# Extracted records
◇ ◇ ◇ ◇ ◇

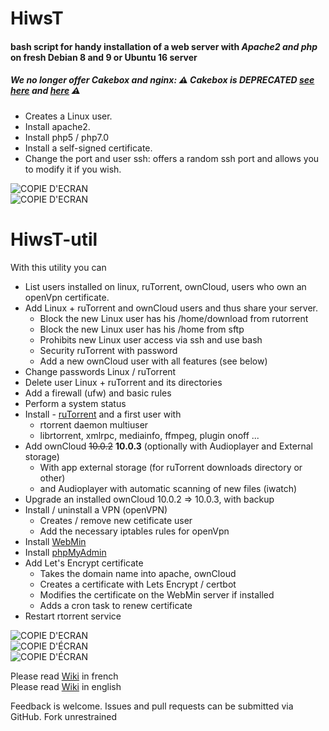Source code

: # HiwsT
#### bash script for handy installation of a web server with _Apache2 and php_  on fresh Debian 8 and 9 or Ubuntu 16 server

##### We no longer offer Cakebox and nginx: :warning: Cakebox is DEPRECATED <a href="https://github.com/cakebox/cakebox">see here</a> and <a href="https://github.com/cakebox/cakebox/issues/216">here</a> :warning:  

- Creates a Linux user.
- Install apache2.
- Install php5 / php7.0
- Install a self-signed certificate.
- Change the port and user ssh: offers a random ssh port and allows you to modify it if you wish.

![COPIE D'ECRAN](https://github.com/Patlol/Handy-Install-Web-Server-ruTorrent-/wiki/png/HiwsT-intro2.png)  
![COPIE D'ECRAN](https://github.com/Patlol/Handy-Install-Web-Server-ruTorrent-/wiki/png/HiwsT-port.png)  

# HiwsT-util
With this utility you can  
- List users installed on linux, ruTorrent, ownCloud, users who own an openVpn certificate.
- Add Linux + ruTorrent and ownCloud users and thus share your server.  
  - Block the new Linux user has his /home/download from rutorrent  
  - Block the new Linux user has his /home from sftp  
  - Prohibits new Linux user access via ssh and use bash
  - Security ruTorrent with password
  - Add a new ownCloud user with all features (see below)
- Change passwords Linux / ruTorrent
- Delete user Linux + ruTorrent and its directories
- Add a firewall (ufw) and basic rules
- Perform a system status
- Install - <a href="https://github.com/Novik/ruTorrent/">ruTorrent</a> and a first user with
  - rtorrent daemon multiuser
  - librtorrent, xmlrpc, mediainfo, ffmpeg, plugin onoff ...
- Add ownCloud ~~10.0.2~~ **10.0.3** (optionally with Audioplayer and External storage)
  - With app external storage (for ruTorrent downloads directory or other)
  - and Audioplayer with automatic scanning of new files (iwatch)
- Upgrade an installed ownCloud 10.0.2 => 10.0.3, with backup
- Install / uninstall a VPN (openVPN)
  - Creates / remove new cetificate user
  - Add the necessary iptables rules for openVpn
- Install <a href="http://www.webmin.com/">WebMin</a>
- Install <a href="http://www.phpmyadmin.net/">phpMyAdmin</a>
- Add Let's Encrypt certificate
  - Takes the domain name into apache, ownCloud
  - Creates a certificate with Lets Encrypt / certbot
  - Modifies the certificate on the WebMin server if installed
  - Adds a cron task to renew certificate
- Restart rtorrent service  

![COPIE D'ECRAN](https://github.com/Patlol/Handy-Install-Web-Server-ruTorrent-/wiki/png/HiwsTU-main-menu2.png)  
![COPIE D'ÉCRAN](https://github.com/Patlol/Handy-Install-Web-Server-ruTorrent-/wiki/png/Capture2017-07-02_01:07:57.png)  
![COPIE D'ÉCRAN](https://github.com/Patlol/Handy-Install-Web-Server-ruTorrent-/wiki/png/Capture2017-07-02_01:08:15.png)

Please read <a href="https://github.com/Patlol/Install-Handy-Web-Server-ruTorrent-/wiki/Home">Wiki</a> in french  
Please read <a href="https://github.com/Patlol/Install-Handy-Web-Server-ruTorrent-/wiki/Home-en">Wiki</a> in english

Feedback is welcome. Issues and pull requests can be submitted via GitHub. Fork unrestrained
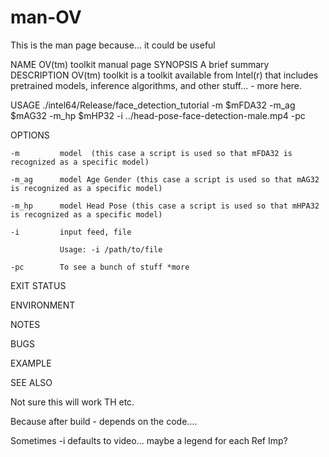 # man-OV
This is the man page because... it could be useful

NAME      OV(tm) toolkit manual page
SYNOPSIS  A brief summary
DESCRIPTION OV(tm) toolkit is a toolkit available from Intel(r) that includes pretrained models, inference algorithms, and other stuff... - more here. 

USAGE
./intel64/Release/face_detection_tutorial -m $mFDA32 -m_ag $mAG32 -m_hp $mHP32 -i ../head-pose-face-detection-male.mp4 -pc

OPTIONS

    -m         model  (this case a script is used so that mFDA32 is recognized as a specific model)

    -m_ag      model Age Gender (this case a script is used so that mAG32 is recognized as a specific model)

    -m_hp      model Head Pose (this case a script is used so that mHPA32 is recognized as a specific model)

    -i         input feed, file 

               Usage: -i /path/to/file
        
    -pc        To see a bunch of stuff *more


EXIT STATUS

ENVIRONMENT

NOTES

BUGS

EXAMPLE

SEE ALSO

 Not sure this will work TH etc.
 
 Because after build - depends on the code....
 
 Sometimes -i defaults to video... maybe a legend for each Ref Imp?
 
 

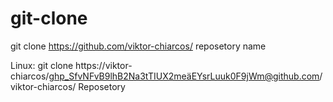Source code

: # git-clone

git clone https://github.com/viktor-chiarcos/ reposetory name

Linux: 
git clone https://viktor-chiarcos/ghp_SfvNFvB9lhB2Na3tTIUX2meäEYsrLuuk0F9jWm@github.com/viktor-chiarcos/ Reposetory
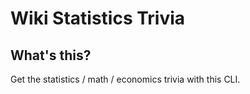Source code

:# Wiki Statistics Trivia
## What's this?
Get the statistics / math / economics trivia with this CLI.
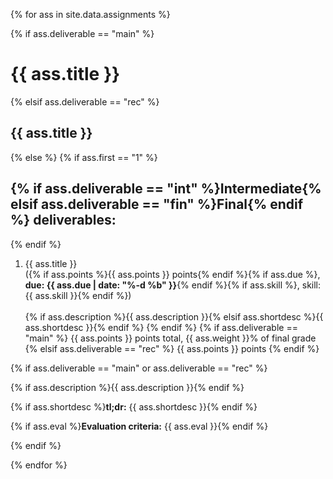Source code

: {% for ass in site.data.assignments %}

{% if ass.deliverable == "main" %}
# {{ ass.title }}
{% elsif ass.deliverable == "rec" %}
## {{ ass.title }}
{% else %}
  {% if ass.first == "1" %}
## {% if ass.deliverable == "int" %}Intermediate{% elsif ass.deliverable == "fin" %}Final{% endif %} deliverables: 
  {% endif %}
  1. <a id="{{ ass.title | slugify }}"></a>{{ ass.title }}<br/>({% if ass.points %}{{ ass.points }} points{% endif %}{% if ass.due %}, **due: {{ ass.due | date: "%-d %b" }}**{% endif %}{% if ass.skill %}, skill: {{ ass.skill }}{% endif %})<br/><br/>{% if ass.description %}{{ ass.description }}{% elsif ass.shortdesc %}{{ ass.shortdesc }}{% endif %}
{% endif %}
{% if ass.deliverable == "main" %}
{{ ass.points }} points total, {{ ass.weight }}% of final grade
{% elsif ass.deliverable == "rec" %}
{{ ass.points }} points
{% endif %}

{% if ass.deliverable == "main" or ass.deliverable == "rec" %}

{% if ass.description %}{{ ass.description }}{% endif %}

{% if ass.shortdesc %}**tl;dr:** {{ ass.shortdesc }}{% endif %}

{% if ass.eval %}**Evaluation criteria:** {{ ass.eval }}{% endif %}

{% endif %}

{% endfor %}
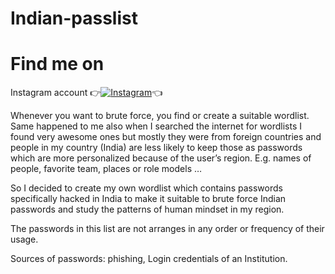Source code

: # Indian-passlist


# Find me on 

Instagram account
👉[![Instagram  ](https://img.shields.io/badge/INSTAGRAM-FOLLOW-red?style=for-the-badge&logo=instagram)](https://www.instagram.com/shubhamg0sain)👈

Whenever you want to brute force, you find or create a suitable wordlist.
Same happened to me also when I searched the internet for wordlists I found very awesome ones but mostly they were from foreign countries and people in my country (India) are less likely to keep those as passwords which are more personalized because of the user’s region.
E.g. names of people, favorite team, places or role models …

So I decided to create my own wordlist which contains passwords specifically hacked in India to make it suitable to brute force Indian passwords and study the patterns of human mindset in my region.

The passwords in this list are not arranges in any order or frequency of their usage.

Sources of passwords:
phishing,
Login credentials of an Institution.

◇ ◇ ◇ ◇ ◇

# EXERCISE
In the records, how many lines have the word "Change" in them? Only the number is needed.

# EXPECTED ANSWER
2